安全保障の専門家に取材すると、台湾有事の話題が頻繁に持ち上がります。なぜいま台湾に注目が集まるのでしょう。
小笠原欣幸・東京外国語大学教授(以下、小笠原):中国が、台湾当局との「話し合い」による平和統一が進まないので、「武力による威嚇」をてこにした統一に舵を切ってきたからです。これは「強制的平和統一」と言えると思います。

東京外国語大学教授。専門は比較政治学、台湾研究。
1958年生まれ。1981年、一橋大学社会学部卒業。1986年、同大学大学院社会学研究科博士課程終了(社会学博士)。東京外国語大学の専任講師、助教授を経て、2020年から現職。この間に、英シェフィールド大学や台湾国立政治大学で客員教授を歴任。 主な著書に『中国の対台湾政策の展開―江沢民から胡錦濤へ』(共著)、『台湾総統選挙』(単著)など。 (写真:加藤康、以下同)

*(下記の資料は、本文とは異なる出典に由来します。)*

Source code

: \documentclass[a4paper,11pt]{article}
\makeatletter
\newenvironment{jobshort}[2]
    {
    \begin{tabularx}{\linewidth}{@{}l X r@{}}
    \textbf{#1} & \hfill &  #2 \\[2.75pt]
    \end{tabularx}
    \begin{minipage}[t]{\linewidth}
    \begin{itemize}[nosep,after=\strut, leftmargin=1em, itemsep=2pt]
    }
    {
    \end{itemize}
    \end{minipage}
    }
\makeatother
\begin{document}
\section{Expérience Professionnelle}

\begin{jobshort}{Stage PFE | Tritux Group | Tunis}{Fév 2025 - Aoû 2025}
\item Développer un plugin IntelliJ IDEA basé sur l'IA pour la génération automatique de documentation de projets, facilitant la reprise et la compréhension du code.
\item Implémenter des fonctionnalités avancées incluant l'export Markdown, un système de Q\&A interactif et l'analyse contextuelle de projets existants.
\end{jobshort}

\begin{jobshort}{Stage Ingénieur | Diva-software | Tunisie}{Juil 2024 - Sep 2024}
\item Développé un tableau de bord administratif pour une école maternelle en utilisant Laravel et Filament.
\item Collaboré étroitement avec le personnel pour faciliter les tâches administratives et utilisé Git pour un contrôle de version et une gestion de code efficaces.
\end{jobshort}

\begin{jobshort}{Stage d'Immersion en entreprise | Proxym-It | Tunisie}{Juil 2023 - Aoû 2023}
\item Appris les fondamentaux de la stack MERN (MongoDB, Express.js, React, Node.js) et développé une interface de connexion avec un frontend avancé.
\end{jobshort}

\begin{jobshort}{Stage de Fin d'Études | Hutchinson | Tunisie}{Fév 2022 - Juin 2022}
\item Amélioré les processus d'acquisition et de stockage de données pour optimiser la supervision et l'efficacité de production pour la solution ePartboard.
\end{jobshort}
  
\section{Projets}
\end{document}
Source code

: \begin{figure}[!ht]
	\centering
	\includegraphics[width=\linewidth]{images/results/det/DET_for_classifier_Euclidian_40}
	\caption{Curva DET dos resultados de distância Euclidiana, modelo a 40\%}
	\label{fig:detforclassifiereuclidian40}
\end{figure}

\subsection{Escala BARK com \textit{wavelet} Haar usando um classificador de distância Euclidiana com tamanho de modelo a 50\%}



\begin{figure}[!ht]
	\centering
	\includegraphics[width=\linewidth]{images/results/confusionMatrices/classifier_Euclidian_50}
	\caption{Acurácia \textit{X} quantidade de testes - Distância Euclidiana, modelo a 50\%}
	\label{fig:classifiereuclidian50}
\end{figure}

「中国による統一の拒否」は台湾の圧倒的多数の人々の考えになっています。最新の世論調査をみると「現状維持」を望む人が55.7%、「独立志向」の人が31.4%で、合わせて87.1%が「統一拒否」です(図を参照)。独立志向は、中国政府が香港で民主派を弾圧したのを受けて、2018年の20.1%から2021年の31.4%に大きく跳ね上がりました。
現在の蔡英文(ツァイ・インウェン)政権の与党・民進党はそもそも「統一」を拒否。民意を知る野党・国民党も「統一」を封印しています。
中国が「話し合い」に代えて力を入れ始めたのが「武力による威嚇」です。経済力の拡大を背景に、中国は軍事力を大きく増強しました。米国の介入がないと仮定するならば、中国は台湾を圧倒する軍事力を既に保有しています。これを見せつけ、台湾の抵抗心をくじき、「統一やむなし」との世論を醸成しようとしているのです。
強大な軍事力を見せつけるために、台湾周辺で軍事演習を繰り返しているのですね。
小笠原:そうです。そして、その中国の動きに対して、日本も米国も警戒感を高めることになりました。